● **Try it**: Copy out every line of the records in which "includes" can be found.

● **Available data**:

**********

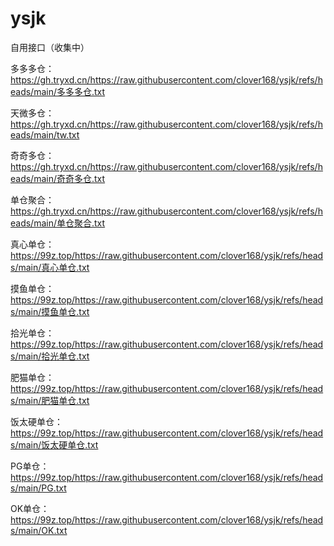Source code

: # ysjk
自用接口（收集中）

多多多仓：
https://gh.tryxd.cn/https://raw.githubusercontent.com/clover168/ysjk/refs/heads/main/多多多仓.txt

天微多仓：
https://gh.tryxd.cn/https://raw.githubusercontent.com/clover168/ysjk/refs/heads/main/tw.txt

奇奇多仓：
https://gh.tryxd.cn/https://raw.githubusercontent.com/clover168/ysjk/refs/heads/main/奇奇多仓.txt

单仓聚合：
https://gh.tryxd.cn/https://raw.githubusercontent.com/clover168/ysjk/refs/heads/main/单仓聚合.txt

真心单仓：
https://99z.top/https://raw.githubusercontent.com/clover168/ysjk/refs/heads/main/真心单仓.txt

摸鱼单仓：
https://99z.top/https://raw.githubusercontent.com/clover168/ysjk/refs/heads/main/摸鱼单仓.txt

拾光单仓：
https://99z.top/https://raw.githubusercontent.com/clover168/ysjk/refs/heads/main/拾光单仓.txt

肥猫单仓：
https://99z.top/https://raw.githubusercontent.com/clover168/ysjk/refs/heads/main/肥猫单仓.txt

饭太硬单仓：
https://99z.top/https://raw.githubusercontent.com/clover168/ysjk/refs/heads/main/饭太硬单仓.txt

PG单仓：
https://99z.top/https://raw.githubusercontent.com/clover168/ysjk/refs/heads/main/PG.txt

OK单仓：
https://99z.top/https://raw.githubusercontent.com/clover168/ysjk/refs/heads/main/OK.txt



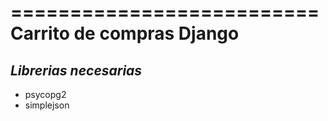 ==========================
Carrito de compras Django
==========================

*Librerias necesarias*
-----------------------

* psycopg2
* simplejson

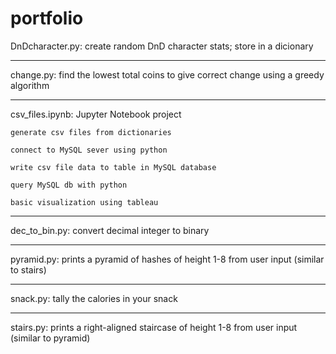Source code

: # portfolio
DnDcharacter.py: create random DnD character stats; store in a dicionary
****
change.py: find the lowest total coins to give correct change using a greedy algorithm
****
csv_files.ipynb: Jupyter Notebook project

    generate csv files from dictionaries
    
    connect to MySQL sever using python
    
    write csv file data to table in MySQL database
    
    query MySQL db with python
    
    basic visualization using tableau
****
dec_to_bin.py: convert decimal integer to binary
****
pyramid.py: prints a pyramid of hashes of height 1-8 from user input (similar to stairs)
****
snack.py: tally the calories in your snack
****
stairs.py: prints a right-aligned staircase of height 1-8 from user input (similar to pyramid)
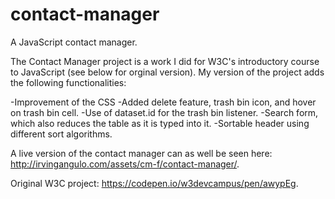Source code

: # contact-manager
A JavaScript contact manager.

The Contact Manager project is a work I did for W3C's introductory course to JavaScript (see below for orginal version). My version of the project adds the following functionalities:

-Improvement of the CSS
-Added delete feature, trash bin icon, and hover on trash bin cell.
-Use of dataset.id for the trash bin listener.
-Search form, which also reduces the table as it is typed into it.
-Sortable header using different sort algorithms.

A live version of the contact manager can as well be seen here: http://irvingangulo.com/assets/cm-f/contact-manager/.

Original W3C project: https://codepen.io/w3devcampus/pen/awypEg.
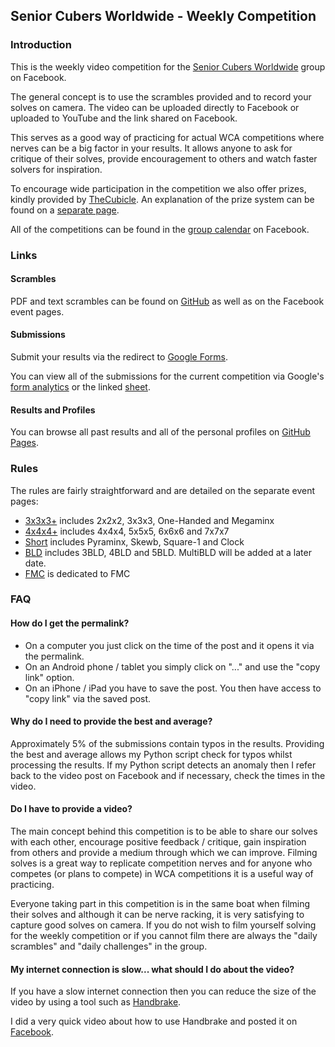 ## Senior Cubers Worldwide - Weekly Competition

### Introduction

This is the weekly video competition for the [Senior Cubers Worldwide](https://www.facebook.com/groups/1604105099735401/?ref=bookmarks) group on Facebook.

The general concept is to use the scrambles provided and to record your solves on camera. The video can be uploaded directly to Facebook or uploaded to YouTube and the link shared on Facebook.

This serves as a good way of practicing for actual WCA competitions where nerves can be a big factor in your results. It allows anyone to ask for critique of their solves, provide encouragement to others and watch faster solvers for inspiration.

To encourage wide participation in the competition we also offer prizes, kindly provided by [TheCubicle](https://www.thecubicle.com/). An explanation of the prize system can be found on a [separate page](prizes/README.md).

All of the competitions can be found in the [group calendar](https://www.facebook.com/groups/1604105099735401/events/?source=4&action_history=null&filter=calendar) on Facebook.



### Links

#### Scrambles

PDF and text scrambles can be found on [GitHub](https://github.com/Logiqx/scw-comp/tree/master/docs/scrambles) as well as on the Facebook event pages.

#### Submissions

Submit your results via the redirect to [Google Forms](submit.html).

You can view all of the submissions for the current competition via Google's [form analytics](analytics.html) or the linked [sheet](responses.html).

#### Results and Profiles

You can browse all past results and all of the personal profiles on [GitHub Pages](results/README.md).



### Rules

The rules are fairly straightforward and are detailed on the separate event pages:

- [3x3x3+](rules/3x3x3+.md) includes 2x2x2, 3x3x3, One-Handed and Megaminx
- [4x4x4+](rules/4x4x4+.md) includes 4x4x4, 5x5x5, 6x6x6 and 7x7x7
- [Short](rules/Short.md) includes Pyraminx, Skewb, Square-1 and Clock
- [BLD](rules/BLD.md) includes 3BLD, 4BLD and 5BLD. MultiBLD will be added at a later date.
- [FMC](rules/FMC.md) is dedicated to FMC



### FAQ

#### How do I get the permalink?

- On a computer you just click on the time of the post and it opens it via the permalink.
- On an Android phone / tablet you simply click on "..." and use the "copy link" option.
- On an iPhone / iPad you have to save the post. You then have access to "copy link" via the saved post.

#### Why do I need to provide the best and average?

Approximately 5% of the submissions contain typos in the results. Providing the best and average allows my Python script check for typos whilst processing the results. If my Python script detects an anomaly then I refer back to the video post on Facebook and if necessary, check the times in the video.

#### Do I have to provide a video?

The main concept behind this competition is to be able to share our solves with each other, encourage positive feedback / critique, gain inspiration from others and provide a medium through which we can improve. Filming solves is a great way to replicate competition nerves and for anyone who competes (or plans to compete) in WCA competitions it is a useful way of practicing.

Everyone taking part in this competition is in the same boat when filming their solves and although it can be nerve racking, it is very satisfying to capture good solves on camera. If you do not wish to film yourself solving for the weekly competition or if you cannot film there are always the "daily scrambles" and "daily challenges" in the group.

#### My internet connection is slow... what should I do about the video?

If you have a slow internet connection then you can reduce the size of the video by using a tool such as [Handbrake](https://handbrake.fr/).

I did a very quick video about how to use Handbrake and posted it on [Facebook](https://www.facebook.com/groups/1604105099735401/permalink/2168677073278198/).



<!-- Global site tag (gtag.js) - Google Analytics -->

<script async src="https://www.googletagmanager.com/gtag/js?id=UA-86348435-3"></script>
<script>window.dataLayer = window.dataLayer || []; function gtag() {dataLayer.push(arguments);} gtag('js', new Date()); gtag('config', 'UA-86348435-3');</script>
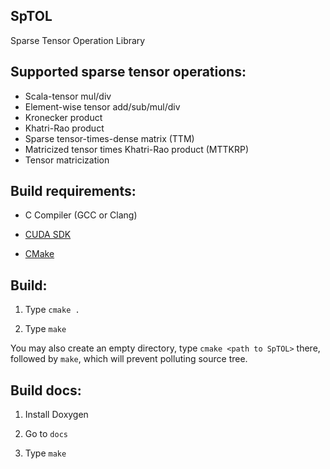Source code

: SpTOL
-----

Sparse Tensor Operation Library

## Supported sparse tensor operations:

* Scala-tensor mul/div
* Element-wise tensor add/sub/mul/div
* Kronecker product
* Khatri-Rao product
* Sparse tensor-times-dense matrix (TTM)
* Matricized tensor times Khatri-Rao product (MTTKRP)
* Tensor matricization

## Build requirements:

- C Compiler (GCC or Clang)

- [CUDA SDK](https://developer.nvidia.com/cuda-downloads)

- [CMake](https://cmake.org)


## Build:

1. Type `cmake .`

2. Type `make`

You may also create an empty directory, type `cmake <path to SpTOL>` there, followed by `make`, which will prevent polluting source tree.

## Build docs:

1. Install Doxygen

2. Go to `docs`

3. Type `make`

**********

● **Written answer**:
- [3x3x3+](rules/3x3x3+.md) includes 2x2x2, 3x3x3, One-Handed and Megaminx
- [4x4x4+](rules/4x4x4+.md) includes 4x4x4, 5x5x5, 6x6x6 and 7x7x7
- [Short](rules/Short.md) includes Pyraminx, Skewb, Square-1 and Clock
- [BLD](rules/BLD.md) includes 3BLD, 4BLD and 5BLD. MultiBLD will be added at a later date.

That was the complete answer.